Took my old man's CC in today... went for a ride with the tech, within 20 seconds (no questions asked) he said, "Yup, Mechtronics unit is bad!" Luckily in our case, the lurching and hard shifting isn't too too bad yet, so they are letting us take the car home after they do the inspection and fix the fuel line rattle today. 

I'm usually in the mk5 forums and I don't know if this has been covered, but both my service advisor and tech said that there will be a recall on the Mechatronics unit and VW should be notifying owners of the effected vehicles soon. So hold tight gentlemen, once these letters come out shove them right up the problematic dealers' ass! 

By the way, the dealership is Quirk VW in Manchester, NH for those of you who are close but have been having issues with other dealers :thumbup:


----------



## 432828 (Nov 21, 2008)

PGJettaFTW said:


> but both my service advisor and tech said that there will be a recall on the Mechatronics unit and VW should be notifying owners of the effected vehicles soon. So hold tight gentlemen, once these letters come out shove them right up the problematic dealers' ass!


 Hope VW does do a recall. This issue is beginning to build by the month and only a matter of time till someone has an accident caused by the faulty units. Then VW would have a major lawsuit on their hands.


----------



## BMWERKEN135 (Jan 6, 2010)

I hope this turns into a recall because I am having the exact same lurching issues.

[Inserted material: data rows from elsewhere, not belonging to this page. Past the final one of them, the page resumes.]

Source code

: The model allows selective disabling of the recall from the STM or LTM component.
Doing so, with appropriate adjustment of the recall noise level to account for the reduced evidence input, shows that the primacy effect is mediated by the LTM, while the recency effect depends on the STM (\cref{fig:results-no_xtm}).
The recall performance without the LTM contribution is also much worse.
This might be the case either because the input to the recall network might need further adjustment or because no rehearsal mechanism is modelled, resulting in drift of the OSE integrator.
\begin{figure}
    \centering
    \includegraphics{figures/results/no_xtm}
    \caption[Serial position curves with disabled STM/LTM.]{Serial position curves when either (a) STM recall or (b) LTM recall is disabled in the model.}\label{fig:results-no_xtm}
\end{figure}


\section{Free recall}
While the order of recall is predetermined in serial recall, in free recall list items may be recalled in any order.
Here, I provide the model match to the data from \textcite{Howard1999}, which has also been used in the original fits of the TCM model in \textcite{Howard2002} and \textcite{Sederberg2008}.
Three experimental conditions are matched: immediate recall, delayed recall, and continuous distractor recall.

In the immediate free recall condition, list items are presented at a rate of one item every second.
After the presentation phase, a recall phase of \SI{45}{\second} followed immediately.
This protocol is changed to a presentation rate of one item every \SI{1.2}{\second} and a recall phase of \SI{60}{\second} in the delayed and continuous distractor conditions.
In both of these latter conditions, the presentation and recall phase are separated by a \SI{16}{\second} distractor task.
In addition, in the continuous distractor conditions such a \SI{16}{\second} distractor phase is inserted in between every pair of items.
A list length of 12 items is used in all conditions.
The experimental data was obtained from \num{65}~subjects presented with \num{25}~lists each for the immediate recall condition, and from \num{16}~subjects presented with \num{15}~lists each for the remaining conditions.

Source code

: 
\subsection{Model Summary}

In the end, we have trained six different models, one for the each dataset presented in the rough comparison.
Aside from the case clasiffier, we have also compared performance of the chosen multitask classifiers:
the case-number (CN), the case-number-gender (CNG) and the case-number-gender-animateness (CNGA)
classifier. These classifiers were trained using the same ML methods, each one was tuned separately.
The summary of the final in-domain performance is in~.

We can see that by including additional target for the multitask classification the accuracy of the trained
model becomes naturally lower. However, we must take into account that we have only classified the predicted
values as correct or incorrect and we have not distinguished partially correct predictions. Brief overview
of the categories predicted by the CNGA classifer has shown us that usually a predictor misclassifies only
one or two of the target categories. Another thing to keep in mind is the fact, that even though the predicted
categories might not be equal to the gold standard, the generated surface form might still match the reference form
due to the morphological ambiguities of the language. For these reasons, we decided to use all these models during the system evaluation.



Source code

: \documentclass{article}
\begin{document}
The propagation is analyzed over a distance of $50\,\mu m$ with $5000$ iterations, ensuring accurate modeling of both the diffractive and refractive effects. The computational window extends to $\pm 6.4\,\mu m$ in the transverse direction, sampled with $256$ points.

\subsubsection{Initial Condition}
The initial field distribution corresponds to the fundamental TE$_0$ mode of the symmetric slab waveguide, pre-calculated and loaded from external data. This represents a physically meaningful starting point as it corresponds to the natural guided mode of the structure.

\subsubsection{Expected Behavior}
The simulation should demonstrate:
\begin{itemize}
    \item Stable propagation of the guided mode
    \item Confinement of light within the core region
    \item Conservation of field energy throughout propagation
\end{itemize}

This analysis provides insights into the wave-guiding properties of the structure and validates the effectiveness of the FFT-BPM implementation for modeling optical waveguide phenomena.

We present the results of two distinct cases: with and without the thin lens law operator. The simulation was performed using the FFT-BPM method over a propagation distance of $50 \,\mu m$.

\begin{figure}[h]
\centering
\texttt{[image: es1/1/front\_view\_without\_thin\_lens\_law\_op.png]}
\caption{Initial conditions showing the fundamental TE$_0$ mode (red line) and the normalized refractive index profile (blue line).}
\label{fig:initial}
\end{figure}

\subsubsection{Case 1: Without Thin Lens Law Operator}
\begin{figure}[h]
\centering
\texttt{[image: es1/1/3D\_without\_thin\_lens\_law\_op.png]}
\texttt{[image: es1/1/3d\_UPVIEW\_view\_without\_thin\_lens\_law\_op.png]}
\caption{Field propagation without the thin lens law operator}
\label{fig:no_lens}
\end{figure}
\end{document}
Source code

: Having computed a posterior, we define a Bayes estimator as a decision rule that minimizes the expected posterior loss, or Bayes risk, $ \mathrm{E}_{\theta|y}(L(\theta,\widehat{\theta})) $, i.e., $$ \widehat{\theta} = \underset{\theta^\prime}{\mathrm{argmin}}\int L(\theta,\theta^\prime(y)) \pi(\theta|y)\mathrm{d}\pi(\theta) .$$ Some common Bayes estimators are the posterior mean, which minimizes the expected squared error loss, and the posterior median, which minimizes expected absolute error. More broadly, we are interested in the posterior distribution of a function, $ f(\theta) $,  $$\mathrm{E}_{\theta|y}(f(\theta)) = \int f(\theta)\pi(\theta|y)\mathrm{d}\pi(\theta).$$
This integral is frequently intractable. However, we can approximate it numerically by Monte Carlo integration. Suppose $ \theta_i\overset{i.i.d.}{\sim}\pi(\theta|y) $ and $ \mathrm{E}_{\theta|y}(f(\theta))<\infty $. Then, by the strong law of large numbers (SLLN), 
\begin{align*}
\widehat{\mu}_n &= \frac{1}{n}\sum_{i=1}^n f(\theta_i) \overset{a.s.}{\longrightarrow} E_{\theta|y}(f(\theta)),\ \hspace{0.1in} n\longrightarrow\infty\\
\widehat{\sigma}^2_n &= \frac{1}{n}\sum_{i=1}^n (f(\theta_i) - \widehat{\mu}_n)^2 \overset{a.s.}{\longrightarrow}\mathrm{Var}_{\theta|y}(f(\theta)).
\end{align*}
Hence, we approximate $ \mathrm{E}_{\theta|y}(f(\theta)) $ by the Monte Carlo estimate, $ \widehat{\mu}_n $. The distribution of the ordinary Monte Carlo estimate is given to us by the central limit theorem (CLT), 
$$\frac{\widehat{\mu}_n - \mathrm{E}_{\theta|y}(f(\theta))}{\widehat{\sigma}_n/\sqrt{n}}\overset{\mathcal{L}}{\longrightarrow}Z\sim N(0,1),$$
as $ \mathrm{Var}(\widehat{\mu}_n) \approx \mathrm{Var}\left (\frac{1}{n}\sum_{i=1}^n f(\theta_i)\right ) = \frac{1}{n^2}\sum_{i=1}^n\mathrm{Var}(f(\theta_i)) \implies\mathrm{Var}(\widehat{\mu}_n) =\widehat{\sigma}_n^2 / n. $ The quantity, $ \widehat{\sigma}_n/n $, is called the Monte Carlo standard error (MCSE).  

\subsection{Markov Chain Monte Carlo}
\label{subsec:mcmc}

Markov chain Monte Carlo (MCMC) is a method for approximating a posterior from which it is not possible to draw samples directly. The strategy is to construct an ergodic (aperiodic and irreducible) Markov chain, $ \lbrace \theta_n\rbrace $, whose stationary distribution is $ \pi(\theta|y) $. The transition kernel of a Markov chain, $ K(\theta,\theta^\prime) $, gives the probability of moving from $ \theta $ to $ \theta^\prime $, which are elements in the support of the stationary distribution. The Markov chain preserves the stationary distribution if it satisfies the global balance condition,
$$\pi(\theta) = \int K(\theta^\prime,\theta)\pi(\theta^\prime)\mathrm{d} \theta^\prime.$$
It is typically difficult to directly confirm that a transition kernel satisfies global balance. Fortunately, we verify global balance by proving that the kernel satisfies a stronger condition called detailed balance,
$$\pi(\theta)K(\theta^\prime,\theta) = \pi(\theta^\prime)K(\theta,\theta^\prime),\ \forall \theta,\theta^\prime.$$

It's impossible to take off smoothly and the lurching gets progressively worse as the car warms up- especially after a long highway run.

I plan to bring it into the dealer on Wed and will drive the car extensively beforehand to get it warmed up. I will also get the tech to ride along to show them the issue first hand. It would be much easier not to have to go through all this trouble to prove to them but alas, last time I complained, they said it was normal


----------



## pfeifstudd (Dec 23, 2010)

*cc*

This is the invoice of the description I gave and the repairs that were performed. It seems to be working much better now with the new Mechatronic unit.


----------



## mymagoo (Oct 9, 2010)

"Normal Behavior" is the standard dealer response. 
Sad, but true. 
Mine exhibits the odd lurching and pulsating while standing still after driving for over 30 mins.
good luck..


----------



## BMWERKEN135 (Jan 6, 2010)

pfeifstudd said:


> This is the invoice of the description I gave and the repairs that were performed. It seems to be working much better now with the new Mechatronic unit.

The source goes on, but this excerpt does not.